Nonparametric inference for ratios of densities via uniformly valid and powerful permutation tests
Alberto Bordino, Thomas B. Berrett
TL;DR
This work tackles nonparametric testing of density ratios by introducing a density ratio permutation test that remains uniformly valid under a simple null $H_0:g\propto r f$ through weight-aware, nonuniform permutation schemes. It unifies IPM-based discrepancy measures with kernel methods, introducing the shifted maximum mean discrepancy $\mathrm{MMD}_{r,k}$ to handle density-ratio shifts, and proves consistency and minimax optimality under Sobolev smoothness with bandwidth-appropriate scaling $\zeta = n^{2/(4s+d)}$. The framework extends to unknown ratios via training-data estimation and to conditional testing for covariate-shift and related transfer-learning causal-inference tasks, with finite-sample guarantees that tie type I error to estimation error through total-variation bounds. The authors validate theory with extensive simulations and real-data applications (e.g., New York frisk, Stroop, Two Moons, diamonds), and provide practical software (DRPTR-DRPT). Overall, the paper delivers a versatile, statistically rigorous tool for nonparametric density-ratio inference applicable to distributional shifts, transfer learning diagnostics, and causal-inference diagnostics, with strong theoretical guarantees and empirical support.
Abstract
We propose the density ratio permutation test, a hypothesis test that assesses whether the ratio between two densities is proportional to a known function based on independent samples from each distribution. The test uses an efficient Markov Chain Monte Carlo scheme to draw weighted permutations of the pooled data, yielding exchangeable samples and finite sample validity. For power, if the statistic is an integral probability metric, our procedure is consistent under mild assumptions on the defining function class; specializing to a reproducing kernel Hilbert space, we introduce the shifted maximum mean discrepancy and prove minimax optimality of our test when a normalized difference between the densities lies in a Sobolev ball.
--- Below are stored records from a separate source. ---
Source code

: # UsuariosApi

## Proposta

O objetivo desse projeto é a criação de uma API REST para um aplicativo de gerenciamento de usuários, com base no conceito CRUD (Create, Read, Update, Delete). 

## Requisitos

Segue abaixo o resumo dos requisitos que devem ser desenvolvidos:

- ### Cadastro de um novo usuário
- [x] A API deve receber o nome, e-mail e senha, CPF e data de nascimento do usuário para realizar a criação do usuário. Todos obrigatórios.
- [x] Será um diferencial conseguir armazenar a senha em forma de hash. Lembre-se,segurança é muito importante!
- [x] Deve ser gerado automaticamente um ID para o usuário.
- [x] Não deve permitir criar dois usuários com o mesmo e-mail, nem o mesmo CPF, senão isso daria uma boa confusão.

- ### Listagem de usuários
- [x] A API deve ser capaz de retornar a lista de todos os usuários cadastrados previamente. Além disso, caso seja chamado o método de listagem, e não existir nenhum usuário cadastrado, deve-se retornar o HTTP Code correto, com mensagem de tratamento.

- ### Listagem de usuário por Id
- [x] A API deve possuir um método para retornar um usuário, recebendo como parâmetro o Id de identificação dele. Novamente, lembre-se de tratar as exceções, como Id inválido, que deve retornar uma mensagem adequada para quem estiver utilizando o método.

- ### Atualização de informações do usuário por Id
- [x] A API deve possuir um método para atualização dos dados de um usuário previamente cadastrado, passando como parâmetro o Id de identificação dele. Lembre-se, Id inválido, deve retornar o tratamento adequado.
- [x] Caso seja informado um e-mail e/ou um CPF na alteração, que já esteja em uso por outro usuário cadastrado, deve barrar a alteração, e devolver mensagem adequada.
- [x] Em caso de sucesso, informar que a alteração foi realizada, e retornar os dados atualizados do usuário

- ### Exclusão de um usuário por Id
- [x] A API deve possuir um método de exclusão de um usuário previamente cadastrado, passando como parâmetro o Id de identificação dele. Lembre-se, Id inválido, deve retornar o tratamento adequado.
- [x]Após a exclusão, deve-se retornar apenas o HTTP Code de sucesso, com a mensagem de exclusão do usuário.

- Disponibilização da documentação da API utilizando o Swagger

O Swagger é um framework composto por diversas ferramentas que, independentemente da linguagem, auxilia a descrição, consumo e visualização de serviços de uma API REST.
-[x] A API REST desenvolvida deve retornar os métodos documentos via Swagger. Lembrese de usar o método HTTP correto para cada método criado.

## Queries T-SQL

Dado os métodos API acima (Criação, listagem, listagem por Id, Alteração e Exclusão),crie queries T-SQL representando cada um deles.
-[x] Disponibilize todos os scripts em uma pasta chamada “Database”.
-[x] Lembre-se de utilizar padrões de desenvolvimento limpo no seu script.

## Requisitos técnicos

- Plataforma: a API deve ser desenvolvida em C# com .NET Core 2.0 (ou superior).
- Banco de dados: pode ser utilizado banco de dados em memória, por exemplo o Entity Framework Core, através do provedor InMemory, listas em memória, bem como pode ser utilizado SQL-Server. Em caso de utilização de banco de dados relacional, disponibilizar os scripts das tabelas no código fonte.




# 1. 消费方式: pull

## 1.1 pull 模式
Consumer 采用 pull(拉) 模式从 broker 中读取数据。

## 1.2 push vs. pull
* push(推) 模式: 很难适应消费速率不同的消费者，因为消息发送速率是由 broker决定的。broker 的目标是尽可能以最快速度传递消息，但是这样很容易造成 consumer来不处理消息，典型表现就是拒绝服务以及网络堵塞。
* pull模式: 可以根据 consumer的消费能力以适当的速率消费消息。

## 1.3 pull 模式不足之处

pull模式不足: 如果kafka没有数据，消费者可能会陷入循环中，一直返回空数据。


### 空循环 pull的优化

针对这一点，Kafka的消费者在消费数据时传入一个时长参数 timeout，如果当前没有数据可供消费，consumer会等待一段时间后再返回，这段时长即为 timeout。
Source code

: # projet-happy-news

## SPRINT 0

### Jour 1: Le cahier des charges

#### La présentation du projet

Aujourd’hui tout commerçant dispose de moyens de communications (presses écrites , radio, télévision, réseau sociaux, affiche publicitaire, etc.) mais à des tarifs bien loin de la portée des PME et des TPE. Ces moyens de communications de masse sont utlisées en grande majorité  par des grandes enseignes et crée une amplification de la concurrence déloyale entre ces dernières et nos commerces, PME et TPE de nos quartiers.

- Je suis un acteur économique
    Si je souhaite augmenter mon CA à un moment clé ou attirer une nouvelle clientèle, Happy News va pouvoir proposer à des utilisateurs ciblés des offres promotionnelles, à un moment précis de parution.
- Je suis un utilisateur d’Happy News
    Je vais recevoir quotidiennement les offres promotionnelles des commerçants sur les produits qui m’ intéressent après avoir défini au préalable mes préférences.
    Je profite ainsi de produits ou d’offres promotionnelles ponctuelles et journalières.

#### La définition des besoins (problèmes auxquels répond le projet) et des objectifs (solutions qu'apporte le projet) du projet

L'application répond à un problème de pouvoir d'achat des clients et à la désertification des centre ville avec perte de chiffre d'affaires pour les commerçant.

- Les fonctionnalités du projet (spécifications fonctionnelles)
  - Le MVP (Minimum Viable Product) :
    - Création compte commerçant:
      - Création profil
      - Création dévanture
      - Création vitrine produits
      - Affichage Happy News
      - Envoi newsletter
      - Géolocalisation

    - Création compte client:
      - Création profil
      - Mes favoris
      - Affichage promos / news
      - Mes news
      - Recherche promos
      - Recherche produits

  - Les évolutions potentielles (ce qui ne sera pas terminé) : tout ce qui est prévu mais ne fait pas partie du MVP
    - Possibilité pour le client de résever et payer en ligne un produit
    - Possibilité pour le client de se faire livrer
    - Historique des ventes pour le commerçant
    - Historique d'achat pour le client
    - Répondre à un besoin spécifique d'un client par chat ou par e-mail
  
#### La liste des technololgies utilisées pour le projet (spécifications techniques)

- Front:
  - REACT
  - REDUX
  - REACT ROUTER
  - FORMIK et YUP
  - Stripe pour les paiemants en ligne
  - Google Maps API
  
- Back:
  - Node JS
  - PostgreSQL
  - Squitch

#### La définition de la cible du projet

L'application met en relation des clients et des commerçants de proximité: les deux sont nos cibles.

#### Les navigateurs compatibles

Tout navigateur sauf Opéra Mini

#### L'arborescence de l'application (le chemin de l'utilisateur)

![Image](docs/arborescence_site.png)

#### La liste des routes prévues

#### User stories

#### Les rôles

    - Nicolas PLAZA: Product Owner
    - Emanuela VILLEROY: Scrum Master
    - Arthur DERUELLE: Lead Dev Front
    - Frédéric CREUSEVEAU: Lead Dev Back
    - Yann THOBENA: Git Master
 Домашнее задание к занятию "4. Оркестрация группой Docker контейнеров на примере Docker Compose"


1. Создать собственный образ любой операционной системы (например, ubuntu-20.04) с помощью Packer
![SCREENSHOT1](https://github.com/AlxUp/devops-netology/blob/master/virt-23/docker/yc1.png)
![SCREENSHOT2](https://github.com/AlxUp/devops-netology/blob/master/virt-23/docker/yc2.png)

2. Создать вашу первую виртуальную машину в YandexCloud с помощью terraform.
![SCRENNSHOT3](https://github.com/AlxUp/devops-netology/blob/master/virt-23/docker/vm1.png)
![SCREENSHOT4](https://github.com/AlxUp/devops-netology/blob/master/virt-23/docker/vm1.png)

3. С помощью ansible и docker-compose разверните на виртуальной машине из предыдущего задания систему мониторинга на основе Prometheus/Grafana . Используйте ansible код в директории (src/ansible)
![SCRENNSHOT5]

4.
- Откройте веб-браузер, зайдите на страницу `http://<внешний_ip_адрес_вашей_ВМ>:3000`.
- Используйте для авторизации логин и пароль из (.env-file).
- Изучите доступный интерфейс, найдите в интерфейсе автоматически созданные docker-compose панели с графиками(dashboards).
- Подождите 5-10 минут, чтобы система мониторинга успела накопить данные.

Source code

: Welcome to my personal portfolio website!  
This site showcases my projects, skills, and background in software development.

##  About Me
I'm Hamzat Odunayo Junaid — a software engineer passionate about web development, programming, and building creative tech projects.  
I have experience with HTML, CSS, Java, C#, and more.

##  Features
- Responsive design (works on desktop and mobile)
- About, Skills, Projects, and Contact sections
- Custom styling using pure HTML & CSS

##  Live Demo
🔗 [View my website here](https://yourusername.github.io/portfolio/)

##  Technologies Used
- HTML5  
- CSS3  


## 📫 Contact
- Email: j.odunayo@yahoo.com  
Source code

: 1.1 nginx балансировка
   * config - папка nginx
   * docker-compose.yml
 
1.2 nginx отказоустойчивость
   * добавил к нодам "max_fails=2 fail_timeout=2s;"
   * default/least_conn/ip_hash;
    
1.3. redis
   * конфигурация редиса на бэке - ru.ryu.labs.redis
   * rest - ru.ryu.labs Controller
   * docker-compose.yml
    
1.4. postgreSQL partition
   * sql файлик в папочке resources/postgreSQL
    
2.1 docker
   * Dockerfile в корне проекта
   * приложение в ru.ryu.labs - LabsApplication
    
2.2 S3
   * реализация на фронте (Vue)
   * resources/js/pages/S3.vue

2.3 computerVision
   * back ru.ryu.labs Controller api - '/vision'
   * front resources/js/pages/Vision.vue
We extend to the case of an unknown density ratio by estimating it on an independent training sample and derive type~I error bounds in terms of the estimation error as well as power results. This allows adapting our method to conditional two sample testing, making it a versatile tool for assessing covariate-shift and related assumptions, which frequently arise in transfer learning and causal inference. Finally, we validate our theoretical findings through experiments on both simulated and real-world datasets.